Achieved 0.16% biaxial tensile strain in germanium films.

Demonstrated photodetectors with response beyond 1.55 μm.

Fabrication process compatible with existing CMOS technology.

Abstract

We present a method to fabricate tensile-strained germanium-on-insulator (GOI) substrates using heteroepitaxy and layer transfer techniques. The motivation is to obtain a high-quality wafer-scale GOI platform suitable for silicon-compatible optoelectronic device fabrication. Crystal quality is assessed using X-Ray Diffraction (XRD) and Transmission Electron Microscopy.
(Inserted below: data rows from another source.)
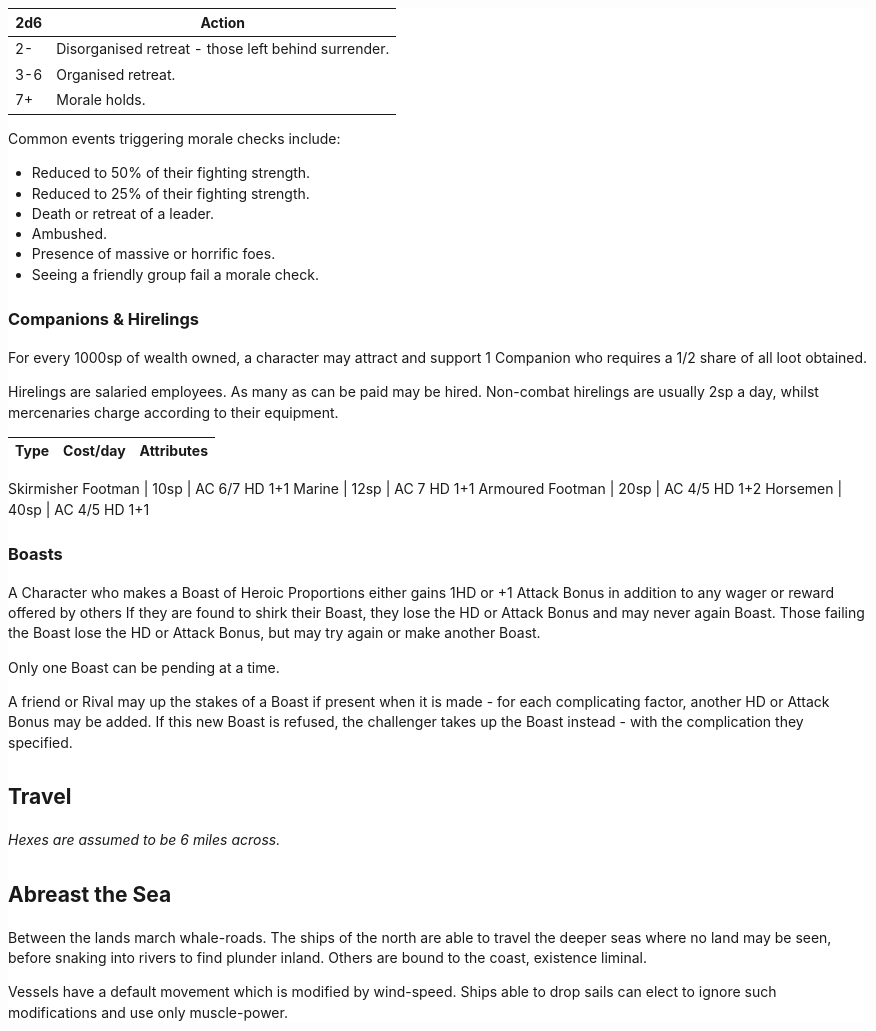 | 2d6 | Action |
| --- | --- |
| 2- | Disorganised retreat - those left behind surrender. |
| 3-6 | Organised retreat. |
| 7+ | Morale holds. |

Common events triggering morale checks include:

- Reduced to 50% of their fighting strength.
- Reduced to 25% of their fighting strength.
- Death or retreat of a leader.
- Ambushed.
- Presence of massive or horrific foes.
- Seeing a friendly group fail a morale check.

### Companions & Hirelings

For every 1000sp of wealth owned, a character may attract and support 1 Companion who requires a 1/2 share of all loot obtained.

Hirelings are salaried employees. As many as can be paid may be hired. Non-combat hirelings are usually 2sp a day, whilst mercenaries charge according to their equipment.

| Type | Cost/day | Attributes |
| --- | --- | --- |

Skirmisher Footman | 10sp | AC 6/7 HD 1+1 Marine | 12sp | AC 7 HD 1+1 Armoured Footman | 20sp | AC 4/5 HD 1+2 Horsemen | 40sp | AC 4/5 HD 1+1

### Boasts

A Character who makes a Boast of Heroic Proportions either gains 1HD or +1 Attack Bonus in addition to any wager or reward offered by others If they are found to shirk their Boast, they lose the HD or Attack Bonus and may never again Boast. Those failing the Boast lose the HD or Attack Bonus, but may try again or make another Boast.

Only one Boast can be pending at a time.

A friend or Rival may up the stakes of a Boast if present when it is made - for each complicating factor, another HD or Attack Bonus may be added. If this new Boast is refused, the challenger takes up the Boast instead - with the complication they specified.

## Travel

*Hexes are assumed to be 6 miles across.*

## Abreast the Sea

Between the lands march whale-roads. The ships of the north are able to travel the deeper seas where no land may be seen, before snaking into rivers to find plunder inland. Others are bound to the coast, existence liminal.

Vessels have a default movement which is modified by wind-speed. Ships able to drop sails can elect to ignore such modifications and use only muscle-power.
A biaxial tensile film strain of 0.16% is verified by XRD. Suitability for device manufacturing is demonstrated through fabrication and characterization of metal-semiconductor-metal photodetectors that exhibit photoresponse beyond 1.55 {\mu}m. The substrate fabrication process is compatible with complementary metal-oxide-semiconductor manufacturing and represents a potential route to wafer-scale integration of silicon-compatible optoelectronics.